What to work on
Look over the lines below. Report each one that includes the string "itemize".

Saved entries:

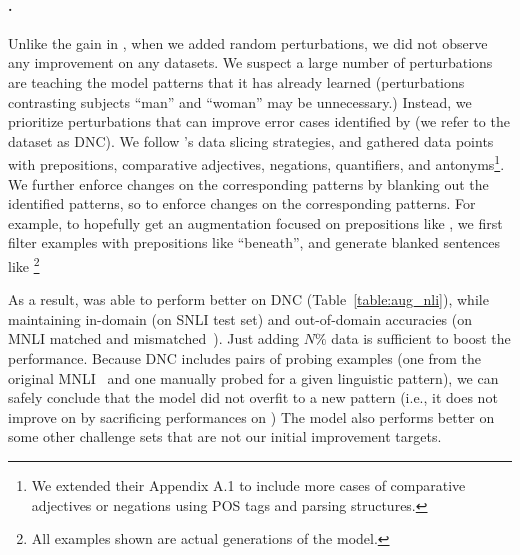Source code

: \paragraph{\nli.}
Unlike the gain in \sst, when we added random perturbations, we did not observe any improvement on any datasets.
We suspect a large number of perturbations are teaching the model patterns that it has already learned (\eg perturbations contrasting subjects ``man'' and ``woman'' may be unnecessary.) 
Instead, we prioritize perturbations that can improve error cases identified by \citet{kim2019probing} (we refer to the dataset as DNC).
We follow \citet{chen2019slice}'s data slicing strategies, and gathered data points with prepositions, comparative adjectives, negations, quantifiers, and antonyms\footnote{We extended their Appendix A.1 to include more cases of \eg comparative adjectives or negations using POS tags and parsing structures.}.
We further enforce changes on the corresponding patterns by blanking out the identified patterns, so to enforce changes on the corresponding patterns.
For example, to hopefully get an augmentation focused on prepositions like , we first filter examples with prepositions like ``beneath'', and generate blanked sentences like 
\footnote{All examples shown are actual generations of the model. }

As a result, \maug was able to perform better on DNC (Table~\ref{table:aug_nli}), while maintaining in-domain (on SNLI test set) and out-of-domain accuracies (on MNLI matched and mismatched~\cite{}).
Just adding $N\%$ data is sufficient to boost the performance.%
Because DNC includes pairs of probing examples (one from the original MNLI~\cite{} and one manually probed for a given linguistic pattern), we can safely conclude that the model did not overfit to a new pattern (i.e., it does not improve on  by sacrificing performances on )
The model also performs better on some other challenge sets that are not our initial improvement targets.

* * *

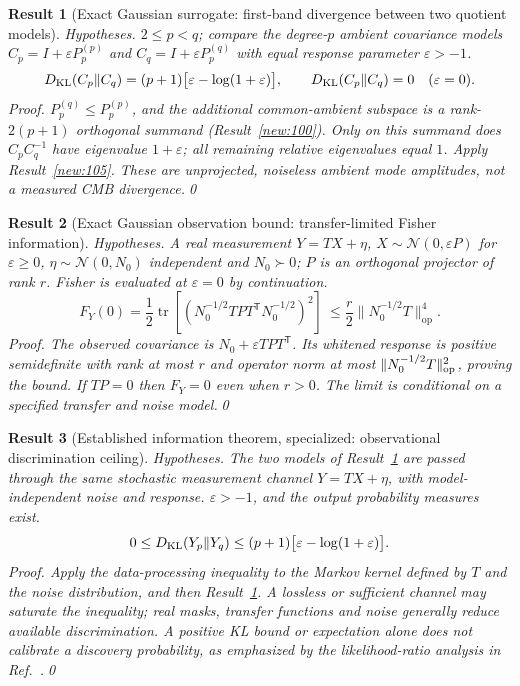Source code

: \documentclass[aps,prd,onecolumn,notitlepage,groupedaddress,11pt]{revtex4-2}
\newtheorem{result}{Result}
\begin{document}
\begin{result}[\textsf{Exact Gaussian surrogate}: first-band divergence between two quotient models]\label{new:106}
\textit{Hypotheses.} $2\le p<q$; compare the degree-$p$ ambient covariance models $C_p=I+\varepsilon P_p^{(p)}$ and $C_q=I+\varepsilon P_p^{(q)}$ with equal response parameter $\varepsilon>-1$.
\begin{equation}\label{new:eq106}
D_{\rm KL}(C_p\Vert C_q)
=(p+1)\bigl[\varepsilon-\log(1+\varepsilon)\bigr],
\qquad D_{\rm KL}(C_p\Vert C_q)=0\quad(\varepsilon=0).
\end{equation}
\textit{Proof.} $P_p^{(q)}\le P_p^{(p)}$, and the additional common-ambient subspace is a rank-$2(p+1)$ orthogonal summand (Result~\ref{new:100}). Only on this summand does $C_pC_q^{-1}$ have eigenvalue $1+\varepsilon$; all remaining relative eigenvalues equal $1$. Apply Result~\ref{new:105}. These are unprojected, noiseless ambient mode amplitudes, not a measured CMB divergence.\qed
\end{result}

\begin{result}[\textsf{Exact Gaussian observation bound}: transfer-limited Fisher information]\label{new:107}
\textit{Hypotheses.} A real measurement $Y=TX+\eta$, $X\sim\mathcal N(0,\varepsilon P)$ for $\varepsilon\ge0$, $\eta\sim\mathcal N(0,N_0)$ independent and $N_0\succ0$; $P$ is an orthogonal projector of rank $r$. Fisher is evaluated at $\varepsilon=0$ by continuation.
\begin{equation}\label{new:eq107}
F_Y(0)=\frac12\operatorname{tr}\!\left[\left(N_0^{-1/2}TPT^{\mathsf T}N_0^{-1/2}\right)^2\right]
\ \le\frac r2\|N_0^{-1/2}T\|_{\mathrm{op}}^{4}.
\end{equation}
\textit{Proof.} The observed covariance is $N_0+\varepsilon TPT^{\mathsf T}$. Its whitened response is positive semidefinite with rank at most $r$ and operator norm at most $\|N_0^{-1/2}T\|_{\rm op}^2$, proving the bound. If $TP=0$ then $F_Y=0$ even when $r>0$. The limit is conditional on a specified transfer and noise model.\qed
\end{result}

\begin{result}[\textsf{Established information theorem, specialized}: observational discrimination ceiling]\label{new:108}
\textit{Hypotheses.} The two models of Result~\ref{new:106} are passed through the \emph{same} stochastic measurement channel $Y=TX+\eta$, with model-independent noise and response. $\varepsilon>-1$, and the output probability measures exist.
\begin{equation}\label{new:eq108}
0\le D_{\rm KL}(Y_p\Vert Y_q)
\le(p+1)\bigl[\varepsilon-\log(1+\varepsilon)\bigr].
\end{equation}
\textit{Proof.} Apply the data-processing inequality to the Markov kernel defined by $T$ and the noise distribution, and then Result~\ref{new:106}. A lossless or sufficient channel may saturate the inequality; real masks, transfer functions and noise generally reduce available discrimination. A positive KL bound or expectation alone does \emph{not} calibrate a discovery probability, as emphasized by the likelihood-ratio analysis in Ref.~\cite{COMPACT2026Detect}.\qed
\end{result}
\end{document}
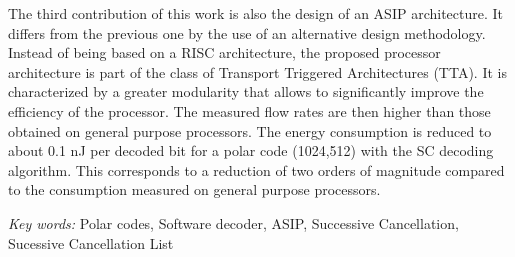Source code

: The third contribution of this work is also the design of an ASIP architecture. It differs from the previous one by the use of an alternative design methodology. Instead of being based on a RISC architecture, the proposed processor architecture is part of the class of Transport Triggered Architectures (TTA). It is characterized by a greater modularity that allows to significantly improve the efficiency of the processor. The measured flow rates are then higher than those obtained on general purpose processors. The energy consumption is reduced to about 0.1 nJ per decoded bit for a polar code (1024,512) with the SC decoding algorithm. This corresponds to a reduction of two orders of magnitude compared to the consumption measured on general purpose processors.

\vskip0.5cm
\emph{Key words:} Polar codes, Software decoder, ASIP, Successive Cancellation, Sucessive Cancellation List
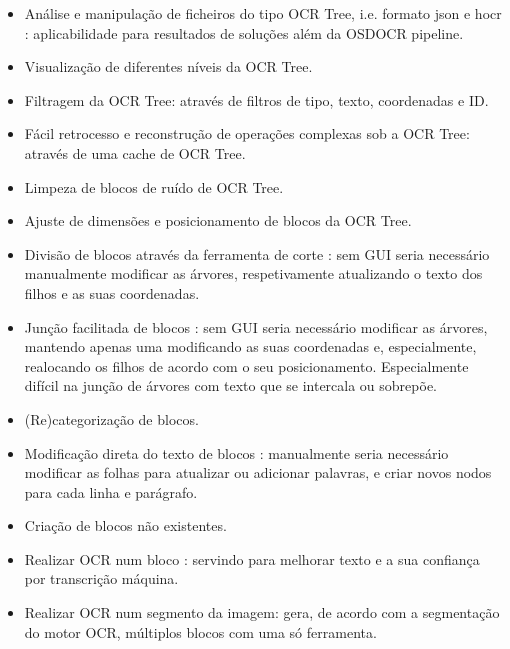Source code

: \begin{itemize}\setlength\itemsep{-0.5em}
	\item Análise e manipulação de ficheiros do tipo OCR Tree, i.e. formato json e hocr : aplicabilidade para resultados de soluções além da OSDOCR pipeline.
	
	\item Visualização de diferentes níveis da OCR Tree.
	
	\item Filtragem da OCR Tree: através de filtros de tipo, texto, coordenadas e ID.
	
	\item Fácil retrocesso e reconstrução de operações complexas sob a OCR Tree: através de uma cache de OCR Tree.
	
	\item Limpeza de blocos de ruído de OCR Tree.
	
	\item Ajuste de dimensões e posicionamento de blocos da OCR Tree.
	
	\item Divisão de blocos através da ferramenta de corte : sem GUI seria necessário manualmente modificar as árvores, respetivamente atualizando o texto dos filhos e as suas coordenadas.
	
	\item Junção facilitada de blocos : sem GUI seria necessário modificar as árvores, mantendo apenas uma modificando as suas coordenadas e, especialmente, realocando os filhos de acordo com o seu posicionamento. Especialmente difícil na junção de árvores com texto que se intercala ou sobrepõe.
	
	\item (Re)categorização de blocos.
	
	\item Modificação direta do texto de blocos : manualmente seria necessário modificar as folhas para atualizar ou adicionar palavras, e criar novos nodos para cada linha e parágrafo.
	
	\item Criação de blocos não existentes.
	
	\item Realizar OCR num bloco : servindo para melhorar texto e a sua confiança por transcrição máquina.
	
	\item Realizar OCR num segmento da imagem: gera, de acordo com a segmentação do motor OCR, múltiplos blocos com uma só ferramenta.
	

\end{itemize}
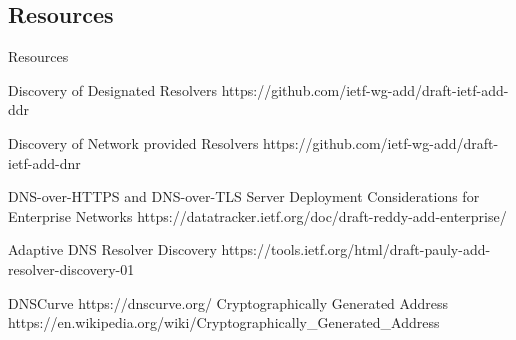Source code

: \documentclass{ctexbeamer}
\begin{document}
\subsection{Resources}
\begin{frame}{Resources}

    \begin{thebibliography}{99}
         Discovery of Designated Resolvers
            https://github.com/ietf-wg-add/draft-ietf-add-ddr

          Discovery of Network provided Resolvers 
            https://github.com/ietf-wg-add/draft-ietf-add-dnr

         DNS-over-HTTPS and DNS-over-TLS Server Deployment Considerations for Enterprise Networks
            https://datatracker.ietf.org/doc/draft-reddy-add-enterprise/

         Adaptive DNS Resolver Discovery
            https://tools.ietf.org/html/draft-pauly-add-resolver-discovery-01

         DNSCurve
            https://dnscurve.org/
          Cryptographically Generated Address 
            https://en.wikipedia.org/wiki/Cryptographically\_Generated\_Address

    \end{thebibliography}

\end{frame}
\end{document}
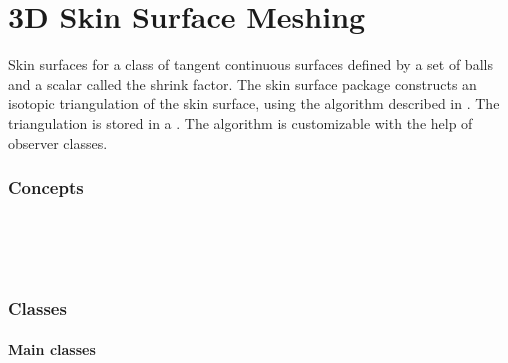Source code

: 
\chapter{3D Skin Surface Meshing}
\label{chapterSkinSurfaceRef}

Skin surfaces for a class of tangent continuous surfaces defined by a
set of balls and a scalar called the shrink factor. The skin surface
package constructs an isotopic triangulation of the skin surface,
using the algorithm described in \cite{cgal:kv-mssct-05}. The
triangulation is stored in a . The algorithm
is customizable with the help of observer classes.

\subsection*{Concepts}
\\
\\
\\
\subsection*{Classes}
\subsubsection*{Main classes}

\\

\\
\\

--

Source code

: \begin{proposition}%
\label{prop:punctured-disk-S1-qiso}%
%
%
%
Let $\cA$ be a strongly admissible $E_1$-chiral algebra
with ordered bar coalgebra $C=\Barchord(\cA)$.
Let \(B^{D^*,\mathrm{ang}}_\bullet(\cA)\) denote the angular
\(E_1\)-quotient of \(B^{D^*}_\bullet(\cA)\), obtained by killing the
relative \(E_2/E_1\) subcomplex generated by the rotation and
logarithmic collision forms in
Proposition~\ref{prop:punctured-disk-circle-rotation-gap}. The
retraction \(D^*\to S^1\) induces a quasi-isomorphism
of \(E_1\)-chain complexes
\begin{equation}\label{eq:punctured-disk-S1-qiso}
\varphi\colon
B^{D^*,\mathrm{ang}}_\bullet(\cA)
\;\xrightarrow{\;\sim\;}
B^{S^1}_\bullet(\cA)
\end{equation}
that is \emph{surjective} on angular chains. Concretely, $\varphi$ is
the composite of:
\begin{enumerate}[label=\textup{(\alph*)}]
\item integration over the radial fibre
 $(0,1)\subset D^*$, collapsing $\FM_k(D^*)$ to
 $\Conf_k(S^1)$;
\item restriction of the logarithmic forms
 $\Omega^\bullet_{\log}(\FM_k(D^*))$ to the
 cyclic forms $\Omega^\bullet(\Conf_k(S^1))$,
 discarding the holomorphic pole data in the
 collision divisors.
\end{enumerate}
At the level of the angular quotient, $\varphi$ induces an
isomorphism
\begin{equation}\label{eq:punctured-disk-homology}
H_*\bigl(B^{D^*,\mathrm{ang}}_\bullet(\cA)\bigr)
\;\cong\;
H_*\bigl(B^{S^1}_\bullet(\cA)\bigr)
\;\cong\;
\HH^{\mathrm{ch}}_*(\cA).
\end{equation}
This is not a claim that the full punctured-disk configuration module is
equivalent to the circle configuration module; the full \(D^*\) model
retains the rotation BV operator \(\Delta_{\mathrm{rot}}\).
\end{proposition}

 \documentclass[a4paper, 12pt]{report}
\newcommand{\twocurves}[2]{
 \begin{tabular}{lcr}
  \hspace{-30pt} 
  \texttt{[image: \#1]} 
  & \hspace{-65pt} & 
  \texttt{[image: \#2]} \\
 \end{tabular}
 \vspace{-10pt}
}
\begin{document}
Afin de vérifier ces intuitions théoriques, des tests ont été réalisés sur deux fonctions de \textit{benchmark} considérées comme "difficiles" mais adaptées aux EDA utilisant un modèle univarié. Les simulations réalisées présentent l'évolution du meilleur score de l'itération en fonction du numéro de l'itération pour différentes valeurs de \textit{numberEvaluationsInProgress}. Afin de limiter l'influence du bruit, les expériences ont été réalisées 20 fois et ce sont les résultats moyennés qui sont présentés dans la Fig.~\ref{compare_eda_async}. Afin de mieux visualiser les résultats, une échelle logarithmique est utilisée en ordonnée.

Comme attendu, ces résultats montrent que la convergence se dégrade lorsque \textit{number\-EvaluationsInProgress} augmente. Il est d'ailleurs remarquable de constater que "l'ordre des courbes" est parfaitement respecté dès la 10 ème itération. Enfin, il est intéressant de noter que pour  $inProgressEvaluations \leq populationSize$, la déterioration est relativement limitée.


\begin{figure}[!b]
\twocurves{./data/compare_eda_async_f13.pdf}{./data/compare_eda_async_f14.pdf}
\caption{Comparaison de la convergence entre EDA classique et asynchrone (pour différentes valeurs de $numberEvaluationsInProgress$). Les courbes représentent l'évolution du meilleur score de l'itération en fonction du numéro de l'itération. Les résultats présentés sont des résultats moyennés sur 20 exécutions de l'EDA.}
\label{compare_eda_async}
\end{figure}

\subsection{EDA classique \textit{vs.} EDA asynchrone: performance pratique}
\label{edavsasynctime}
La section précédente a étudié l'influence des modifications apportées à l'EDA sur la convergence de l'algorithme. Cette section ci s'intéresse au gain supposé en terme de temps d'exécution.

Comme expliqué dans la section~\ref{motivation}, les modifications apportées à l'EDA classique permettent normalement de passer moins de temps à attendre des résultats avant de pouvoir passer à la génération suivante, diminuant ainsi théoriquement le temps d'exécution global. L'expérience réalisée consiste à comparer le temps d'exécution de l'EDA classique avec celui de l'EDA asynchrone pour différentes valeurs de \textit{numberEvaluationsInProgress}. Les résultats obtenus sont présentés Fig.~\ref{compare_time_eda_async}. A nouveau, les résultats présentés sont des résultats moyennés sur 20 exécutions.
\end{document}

Result
: \begin{itemize}\setlength\itemsep{-0.5em}
\end{itemize}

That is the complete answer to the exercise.